As it turns out I did not have to repeat any of the aforementioned feats because I selected the 5K race (one of the few choices recently that turned out to be a GOOD one).  My heat started at high noon, Kaylee's at 12:30, I planned to get my ass moving fast so I could maybe make it back to either finish with her or watch her cross the finish line. 

If I'm being truthful, I was a little terrified of running trails in the mud, and also doing the obstacles in general.  But I'm game for anything most of the time, and with the motivation my beautiful fearless daughter gave me I went for it as soon as they counted us down.

I did start of slow, mostly because I wasn't sure what to expect.  Our heat was fairly small and I was in the middle of the pack after the keg pull.  I was pulling into the front when we hit the Tall Enough net, ten feet up and ten feet down, and I am clearly in far better physical condition than I was in grade school, I climbed up that thing like a fricken monkey.

Back down the other side and onto the giant spools, and suddenly I was all alone.  No one was with me, and from there I just said eff-it, I'm going for it.  I want to be back for my daughter and I've never been first before in anything, so let's see how long I can keep it going.

For once I didn't bring my Garmin so I had no clue how fast I was going and I had no music (which is a rarity for me) but I didn't even care.  Originally I was just doing this just for fun.  It's like I don't know myself, just for fun?  Pssssht.  What-evs.  The minute I had a taste of being the front runner my brain just switched into "suck it up and go" mode.

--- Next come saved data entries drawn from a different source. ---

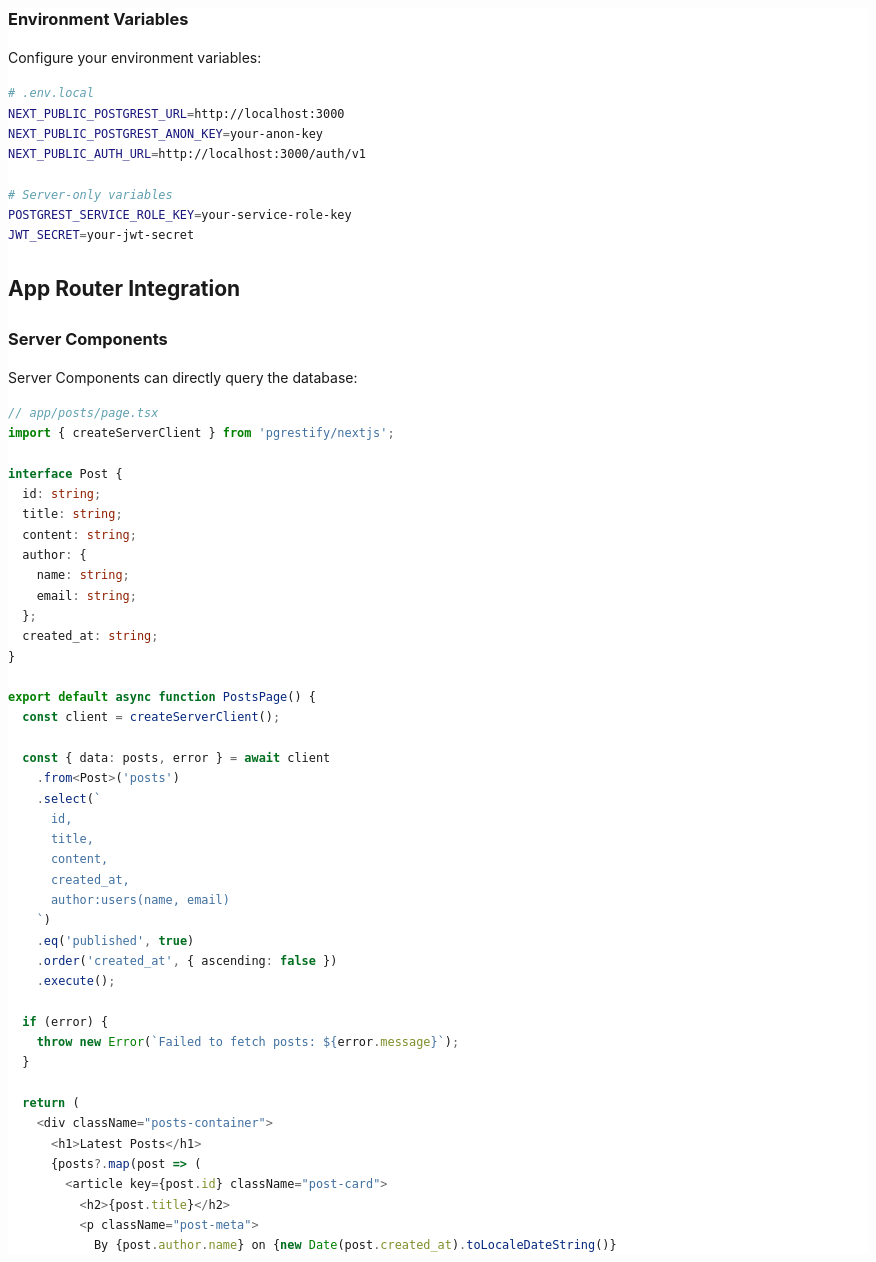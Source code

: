 ### Environment Variables

Configure your environment variables:

```bash
# .env.local
NEXT_PUBLIC_POSTGREST_URL=http://localhost:3000
NEXT_PUBLIC_POSTGREST_ANON_KEY=your-anon-key
NEXT_PUBLIC_AUTH_URL=http://localhost:3000/auth/v1

# Server-only variables
POSTGREST_SERVICE_ROLE_KEY=your-service-role-key
JWT_SECRET=your-jwt-secret
```

## App Router Integration

### Server Components

Server Components can directly query the database:

```typescript
// app/posts/page.tsx
import { createServerClient } from 'pgrestify/nextjs';

interface Post {
  id: string;
  title: string;
  content: string;
  author: {
    name: string;
    email: string;
  };
  created_at: string;
}

export default async function PostsPage() {
  const client = createServerClient();
  
  const { data: posts, error } = await client
    .from<Post>('posts')
    .select(`
      id,
      title,
      content,
      created_at,
      author:users(name, email)
    `)
    .eq('published', true)
    .order('created_at', { ascending: false })
    .execute();

  if (error) {
    throw new Error(`Failed to fetch posts: ${error.message}`);
  }

  return (
    <div className="posts-container">
      <h1>Latest Posts</h1>
      {posts?.map(post => (
        <article key={post.id} className="post-card">
          <h2>{post.title}</h2>
          <p className="post-meta">
            By {post.author.name} on {new Date(post.created_at).toLocaleDateString()}
```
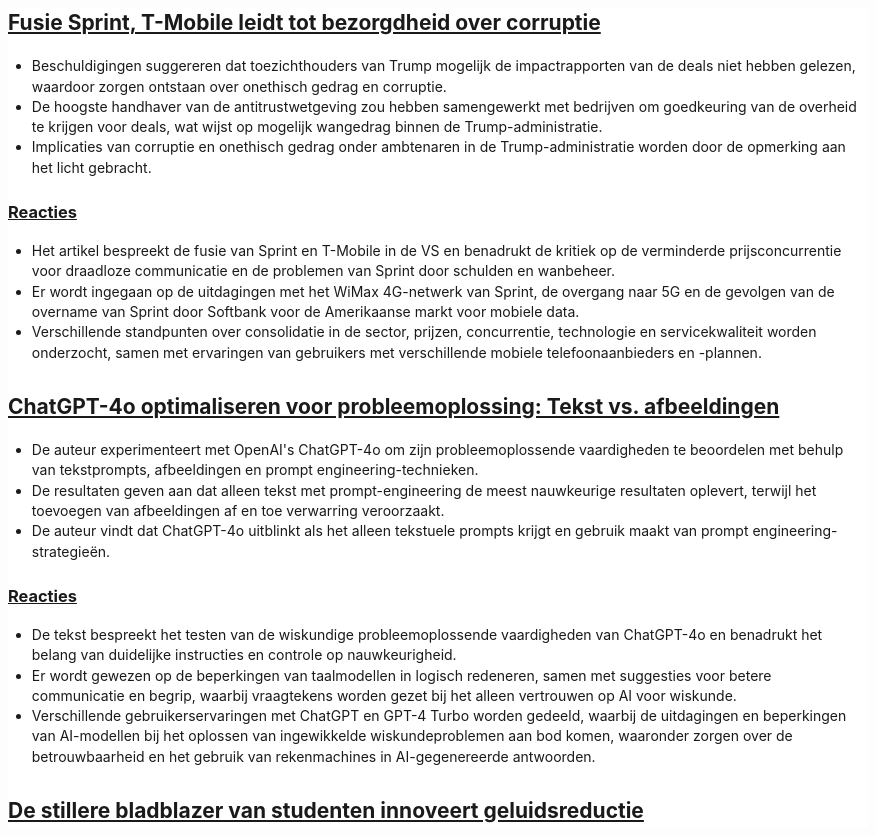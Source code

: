 ## [Fusie Sprint, T-Mobile leidt tot bezorgdheid over corruptie](https://www.techdirt.com/2024/05/16/report-sprint-t-mobile-merger-immediately-killed-wireless-price-competition-in-u-s/)

- Beschuldigingen suggereren dat toezichthouders van Trump mogelijk de impactrapporten van de deals niet hebben gelezen, waardoor zorgen ontstaan over onethisch gedrag en corruptie.
- De hoogste handhaver van de antitrustwetgeving zou hebben samengewerkt met bedrijven om goedkeuring van de overheid te krijgen voor deals, wat wijst op mogelijk wangedrag binnen de Trump-administratie.
- Implicaties van corruptie en onethisch gedrag onder ambtenaren in de Trump-administratie worden door de opmerking aan het licht gebracht.

### [Reacties](https://news.ycombinator.com/item?id=40379028)

- Het artikel bespreekt de fusie van Sprint en T-Mobile in de VS en benadrukt de kritiek op de verminderde prijsconcurrentie voor draadloze communicatie en de problemen van Sprint door schulden en wanbeheer.
- Er wordt ingegaan op de uitdagingen met het WiMax 4G-netwerk van Sprint, de overgang naar 5G en de gevolgen van de overname van Sprint door Softbank voor de Amerikaanse markt voor mobiele data.
- Verschillende standpunten over consolidatie in de sector, prijzen, concurrentie, technologie en servicekwaliteit worden onderzocht, samen met ervaringen van gebruikers met verschillende mobiele telefoonaanbieders en -plannen.

## [ChatGPT-4o optimaliseren voor probleemoplossing: Tekst vs. afbeeldingen](https://www.sabrina.dev/p/chatgpt4o-vs-math)

- De auteur experimenteert met OpenAI's ChatGPT-4o om zijn probleemoplossende vaardigheden te beoordelen met behulp van tekstprompts, afbeeldingen en prompt engineering-technieken.
- De resultaten geven aan dat alleen tekst met prompt-engineering de meest nauwkeurige resultaten oplevert, terwijl het toevoegen van afbeeldingen af en toe verwarring veroorzaakt.
- De auteur vindt dat ChatGPT-4o uitblinkt als het alleen tekstuele prompts krijgt en gebruik maakt van prompt engineering-strategieën.

### [Reacties](https://news.ycombinator.com/item?id=40379599)

- De tekst bespreekt het testen van de wiskundige probleemoplossende vaardigheden van ChatGPT-4o en benadrukt het belang van duidelijke instructies en controle op nauwkeurigheid.
- Er wordt gewezen op de beperkingen van taalmodellen in logisch redeneren, samen met suggesties voor betere communicatie en begrip, waarbij vraagtekens worden gezet bij het alleen vertrouwen op AI voor wiskunde.
- Verschillende gebruikerservaringen met ChatGPT en GPT-4 Turbo worden gedeeld, waarbij de uitdagingen en beperkingen van AI-modellen bij het oplossen van ingewikkelde wiskundeproblemen aan bod komen, waaronder zorgen over de betrouwbaarheid en het gebruik van rekenmachines in AI-gegenereerde antwoorden.

## [De stillere bladblazer van studenten innoveert geluidsreductie](https://hub.jhu.edu/2024/05/14/quieter-leaf-blower/)

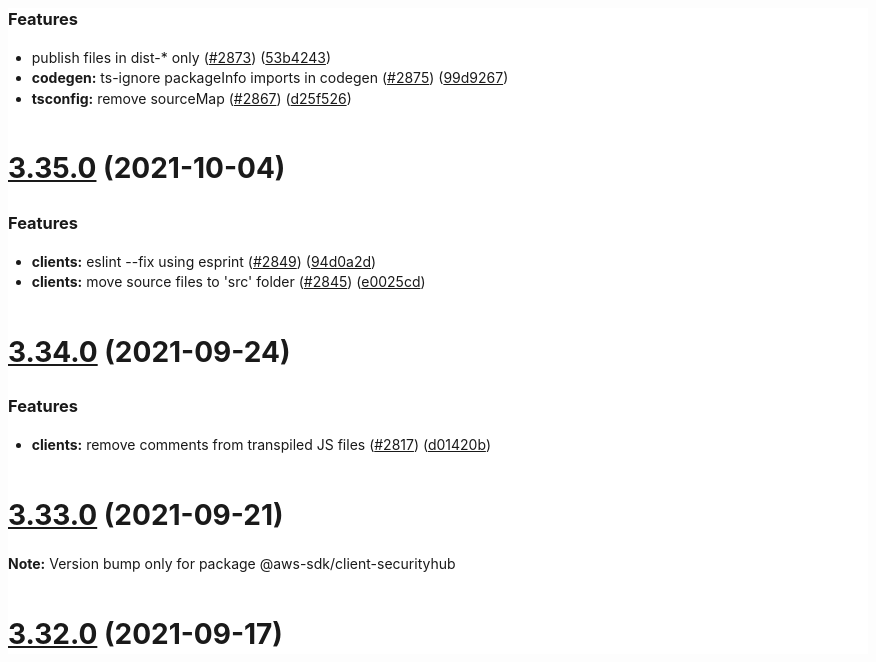 
### Features

* publish files in dist-* only ([#2873](https://github.com/aws/aws-sdk-js-v3/issues/2873)) ([53b4243](https://github.com/aws/aws-sdk-js-v3/commit/53b4243b066f25ff2412d5f0dea1036054b2df32))
* **codegen:** ts-ignore packageInfo imports in codegen ([#2875](https://github.com/aws/aws-sdk-js-v3/issues/2875)) ([99d9267](https://github.com/aws/aws-sdk-js-v3/commit/99d926762193e83a354edec6e9de2b0543449704))
* **tsconfig:** remove sourceMap ([#2867](https://github.com/aws/aws-sdk-js-v3/issues/2867)) ([d25f526](https://github.com/aws/aws-sdk-js-v3/commit/d25f526627a02a2ca28675fecce66c76b6c97966))





# [3.35.0](https://github.com/aws/aws-sdk-js-v3/compare/v3.34.0...v3.35.0) (2021-10-04)


### Features

* **clients:** eslint --fix using esprint ([#2849](https://github.com/aws/aws-sdk-js-v3/issues/2849)) ([94d0a2d](https://github.com/aws/aws-sdk-js-v3/commit/94d0a2d8a0579ee0a742337937ad05735cfbc1ba))
* **clients:** move source files to 'src' folder ([#2845](https://github.com/aws/aws-sdk-js-v3/issues/2845)) ([e0025cd](https://github.com/aws/aws-sdk-js-v3/commit/e0025cddbba244a41ddf1fd1adb761142e15c22d))





# [3.34.0](https://github.com/aws/aws-sdk-js-v3/compare/v3.33.0...v3.34.0) (2021-09-24)


### Features

* **clients:** remove comments from transpiled JS files ([#2817](https://github.com/aws/aws-sdk-js-v3/issues/2817)) ([d01420b](https://github.com/aws/aws-sdk-js-v3/commit/d01420b247966c8ec84c1dd0a1b42512ede10c90))





# [3.33.0](https://github.com/aws/aws-sdk-js-v3/compare/v3.32.0...v3.33.0) (2021-09-21)

**Note:** Version bump only for package @aws-sdk/client-securityhub





# [3.32.0](https://github.com/aws/aws-sdk-js-v3/compare/v3.31.0...v3.32.0) (2021-09-17)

I'm pretty sure I was smiling about 98% of the time, how could I not?  No one was right behind me and as my BRF said, I pretty much made that course my bitch.  I sailed through the obstacles, with the exception of the paint ball gun (I'm a terrible shot and I hate firearms) and as I neared the lake I even caught a glimpse of my kiddo climbing the big net.  The kid race started!!  At that point I figured I was about 45 minutes in, not too bad, my "goal" was under an hour.

I just kept going, crawling across a moving pile of inner tubes, scrambling up the muddy bank and onto the "tired wall" the final obstacle before the finish.  I checked my time and couldn't believe my eyes, I did it under 46 minutes.  I knew I won my heat, and that was pretty cool for me as it was.  And I made it back to see my little girl crawl across the tubes, climb the tired wall and run to the finish (all with a smile on HER face!).

Later in the evening, after we got home, showered and I attempted to warm up I checked the online results.  I was second overall female for the day.  And if I'd gone the day before I would have WON the day compared to the times posted then.  And then I looked at the age group I was in: 31-40.  I was the moldy oldy!  And the chick that beat me?  In the age group below!  HA!  Take that!

And I'm going to say this so you can see what an awful person I really am, but as soon as I saw the results I said "Suck my 40!". Yes, I'm going to burn in Hell.  And not just for that, but I don't have time to make you a list.


I really would not have had as much fun if the weather had been nice.  I loved LOVED crawling around in the mud like a little piggy.  Being filthy dirty and sweaty was freaking awesome.  I had the time of my life, and so did the little miss.

I learned a few things about myself in the process: 

1. I don't think I can really run something just for "fun" no matter what I tell myself
2.  I'm a horrible person (suck my 40?!  REALLY?!) 
3.  I am my own worst enemy, talking myself out of something I've never tried before because I'm a chicken shit (it really wasn't all that much about the weather, truth be told) and, finally:
4.  I can do a hell of a lot more than I think I'm capable of.  I just have to learn to get my own ass out of my way.